WORK INSTRUCTION: Copy the entries below word for word, minus the pictures.

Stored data
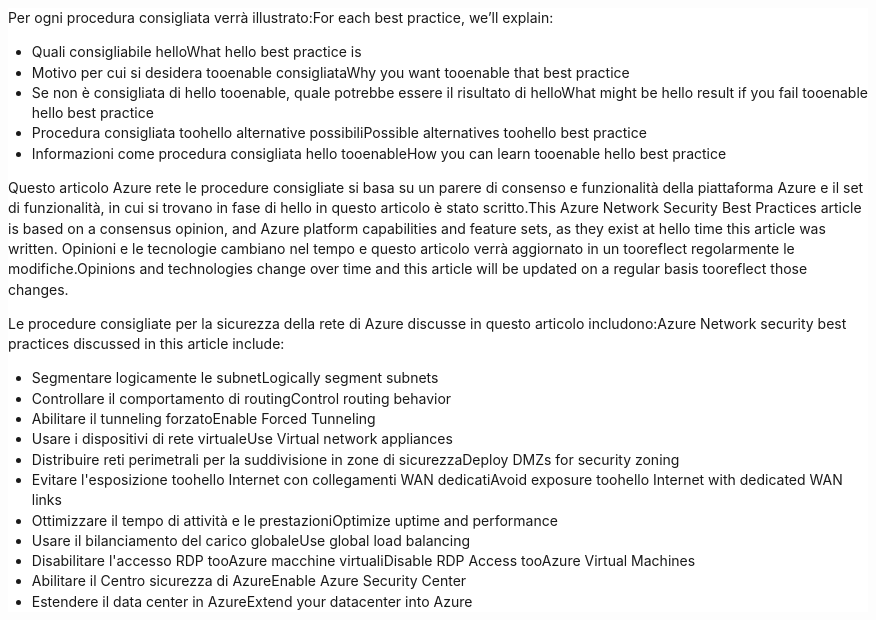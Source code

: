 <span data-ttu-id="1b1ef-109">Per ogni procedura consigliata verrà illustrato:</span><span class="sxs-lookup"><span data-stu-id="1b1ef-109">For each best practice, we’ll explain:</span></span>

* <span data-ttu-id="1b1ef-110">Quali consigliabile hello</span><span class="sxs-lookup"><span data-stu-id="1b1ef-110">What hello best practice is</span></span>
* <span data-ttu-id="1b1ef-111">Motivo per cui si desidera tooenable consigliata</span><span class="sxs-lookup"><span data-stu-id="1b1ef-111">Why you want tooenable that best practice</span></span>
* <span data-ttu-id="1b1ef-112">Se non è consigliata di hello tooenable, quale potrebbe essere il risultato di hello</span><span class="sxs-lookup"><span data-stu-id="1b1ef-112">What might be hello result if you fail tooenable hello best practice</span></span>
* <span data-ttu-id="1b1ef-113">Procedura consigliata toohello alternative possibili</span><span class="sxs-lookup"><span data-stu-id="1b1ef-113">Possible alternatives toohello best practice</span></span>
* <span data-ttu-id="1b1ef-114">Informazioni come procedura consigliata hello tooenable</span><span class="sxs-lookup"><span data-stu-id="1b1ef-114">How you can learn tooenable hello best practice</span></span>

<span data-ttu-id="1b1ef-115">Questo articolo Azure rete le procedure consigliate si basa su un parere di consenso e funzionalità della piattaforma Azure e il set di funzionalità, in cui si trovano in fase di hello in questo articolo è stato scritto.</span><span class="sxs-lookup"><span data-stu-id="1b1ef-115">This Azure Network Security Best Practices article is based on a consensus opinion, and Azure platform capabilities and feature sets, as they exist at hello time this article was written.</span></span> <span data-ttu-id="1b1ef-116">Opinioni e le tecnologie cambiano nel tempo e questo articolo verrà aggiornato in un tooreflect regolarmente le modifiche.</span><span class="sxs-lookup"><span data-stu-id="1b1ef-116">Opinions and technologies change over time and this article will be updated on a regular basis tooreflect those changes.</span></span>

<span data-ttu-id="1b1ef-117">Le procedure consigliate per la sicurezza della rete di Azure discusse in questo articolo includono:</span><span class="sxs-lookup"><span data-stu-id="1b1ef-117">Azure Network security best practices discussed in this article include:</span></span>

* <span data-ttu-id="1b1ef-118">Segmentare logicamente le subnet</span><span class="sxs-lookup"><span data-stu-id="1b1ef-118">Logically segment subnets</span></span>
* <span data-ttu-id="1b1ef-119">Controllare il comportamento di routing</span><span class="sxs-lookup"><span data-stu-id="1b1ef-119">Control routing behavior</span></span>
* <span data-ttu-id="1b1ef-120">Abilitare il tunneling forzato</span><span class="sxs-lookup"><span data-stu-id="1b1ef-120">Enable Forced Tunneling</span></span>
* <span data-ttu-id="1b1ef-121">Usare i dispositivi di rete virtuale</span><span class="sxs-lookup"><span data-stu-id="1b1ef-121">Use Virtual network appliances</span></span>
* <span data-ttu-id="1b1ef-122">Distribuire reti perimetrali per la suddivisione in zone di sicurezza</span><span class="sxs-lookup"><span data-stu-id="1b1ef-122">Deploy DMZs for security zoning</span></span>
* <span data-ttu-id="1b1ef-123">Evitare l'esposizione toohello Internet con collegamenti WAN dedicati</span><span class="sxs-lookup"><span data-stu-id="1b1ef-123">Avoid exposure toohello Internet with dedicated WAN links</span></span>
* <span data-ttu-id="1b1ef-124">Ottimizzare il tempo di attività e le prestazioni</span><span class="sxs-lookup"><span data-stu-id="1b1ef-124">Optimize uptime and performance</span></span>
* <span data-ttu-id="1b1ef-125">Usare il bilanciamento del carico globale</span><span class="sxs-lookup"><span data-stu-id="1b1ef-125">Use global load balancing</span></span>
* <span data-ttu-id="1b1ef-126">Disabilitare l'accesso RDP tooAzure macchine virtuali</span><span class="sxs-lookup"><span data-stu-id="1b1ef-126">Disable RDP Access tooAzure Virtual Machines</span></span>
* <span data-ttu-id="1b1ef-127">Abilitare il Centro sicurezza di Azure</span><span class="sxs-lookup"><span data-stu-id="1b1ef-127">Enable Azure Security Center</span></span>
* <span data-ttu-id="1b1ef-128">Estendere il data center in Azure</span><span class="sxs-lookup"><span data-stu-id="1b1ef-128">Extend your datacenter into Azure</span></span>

WRITTEN ANSWER:
Source code

: <span data-ttu-id="1b1ef-109">Per ogni procedura consigliata verrà illustrato:</span><span class="sxs-lookup"><span data-stu-id="1b1ef-109">For each best practice, we’ll explain:</span></span>

* <span data-ttu-id="1b1ef-110">Quali consigliabile hello</span><span class="sxs-lookup"><span data-stu-id="1b1ef-110">What hello best practice is</span></span>
* <span data-ttu-id="1b1ef-111">Motivo per cui si desidera tooenable consigliata</span><span class="sxs-lookup"><span data-stu-id="1b1ef-111">Why you want tooenable that best practice</span></span>
* <span data-ttu-id="1b1ef-112">Se non è consigliata di hello tooenable, quale potrebbe essere il risultato di hello</span><span class="sxs-lookup"><span data-stu-id="1b1ef-112">What might be hello result if you fail tooenable hello best practice</span></span>
* <span data-ttu-id="1b1ef-113">Procedura consigliata toohello alternative possibili</span><span class="sxs-lookup"><span data-stu-id="1b1ef-113">Possible alternatives toohello best practice</span></span>
* <span data-ttu-id="1b1ef-114">Informazioni come procedura consigliata hello tooenable</span><span class="sxs-lookup"><span data-stu-id="1b1ef-114">How you can learn tooenable hello best practice</span></span>

<span data-ttu-id="1b1ef-115">Questo articolo Azure rete le procedure consigliate si basa su un parere di consenso e funzionalità della piattaforma Azure e il set di funzionalità, in cui si trovano in fase di hello in questo articolo è stato scritto.</span><span class="sxs-lookup"><span data-stu-id="1b1ef-115">This Azure Network Security Best Practices article is based on a consensus opinion, and Azure platform capabilities and feature sets, as they exist at hello time this article was written.</span></span> <span data-ttu-id="1b1ef-116">Opinioni e le tecnologie cambiano nel tempo e questo articolo verrà aggiornato in un tooreflect regolarmente le modifiche.</span><span class="sxs-lookup"><span data-stu-id="1b1ef-116">Opinions and technologies change over time and this article will be updated on a regular basis tooreflect those changes.</span></span>

<span data-ttu-id="1b1ef-117">Le procedure consigliate per la sicurezza della rete di Azure discusse in questo articolo includono:</span><span class="sxs-lookup"><span data-stu-id="1b1ef-117">Azure Network security best practices discussed in this article include:</span></span>

* <span data-ttu-id="1b1ef-118">Segmentare logicamente le subnet</span><span class="sxs-lookup"><span data-stu-id="1b1ef-118">Logically segment subnets</span></span>
* <span data-ttu-id="1b1ef-119">Controllare il comportamento di routing</span><span class="sxs-lookup"><span data-stu-id="1b1ef-119">Control routing behavior</span></span>
* <span data-ttu-id="1b1ef-120">Abilitare il tunneling forzato</span><span class="sxs-lookup"><span data-stu-id="1b1ef-120">Enable Forced Tunneling</span></span>
* <span data-ttu-id="1b1ef-121">Usare i dispositivi di rete virtuale</span><span class="sxs-lookup"><span data-stu-id="1b1ef-121">Use Virtual network appliances</span></span>
* <span data-ttu-id="1b1ef-122">Distribuire reti perimetrali per la suddivisione in zone di sicurezza</span><span class="sxs-lookup"><span data-stu-id="1b1ef-122">Deploy DMZs for security zoning</span></span>
* <span data-ttu-id="1b1ef-123">Evitare l'esposizione toohello Internet con collegamenti WAN dedicati</span><span class="sxs-lookup"><span data-stu-id="1b1ef-123">Avoid exposure toohello Internet with dedicated WAN links</span></span>
* <span data-ttu-id="1b1ef-124">Ottimizzare il tempo di attività e le prestazioni</span><span class="sxs-lookup"><span data-stu-id="1b1ef-124">Optimize uptime and performance</span></span>
* <span data-ttu-id="1b1ef-125">Usare il bilanciamento del carico globale</span><span class="sxs-lookup"><span data-stu-id="1b1ef-125">Use global load balancing</span></span>
* <span data-ttu-id="1b1ef-126">Disabilitare l'accesso RDP tooAzure macchine virtuali</span><span class="sxs-lookup"><span data-stu-id="1b1ef-126">Disable RDP Access tooAzure Virtual Machines</span></span>
* <span data-ttu-id="1b1ef-127">Abilitare il Centro sicurezza di Azure</span><span class="sxs-lookup"><span data-stu-id="1b1ef-127">Enable Azure Security Center</span></span>
* <span data-ttu-id="1b1ef-128">Estendere il data center in Azure</span><span class="sxs-lookup"><span data-stu-id="1b1ef-128">Extend your datacenter into Azure</span></span>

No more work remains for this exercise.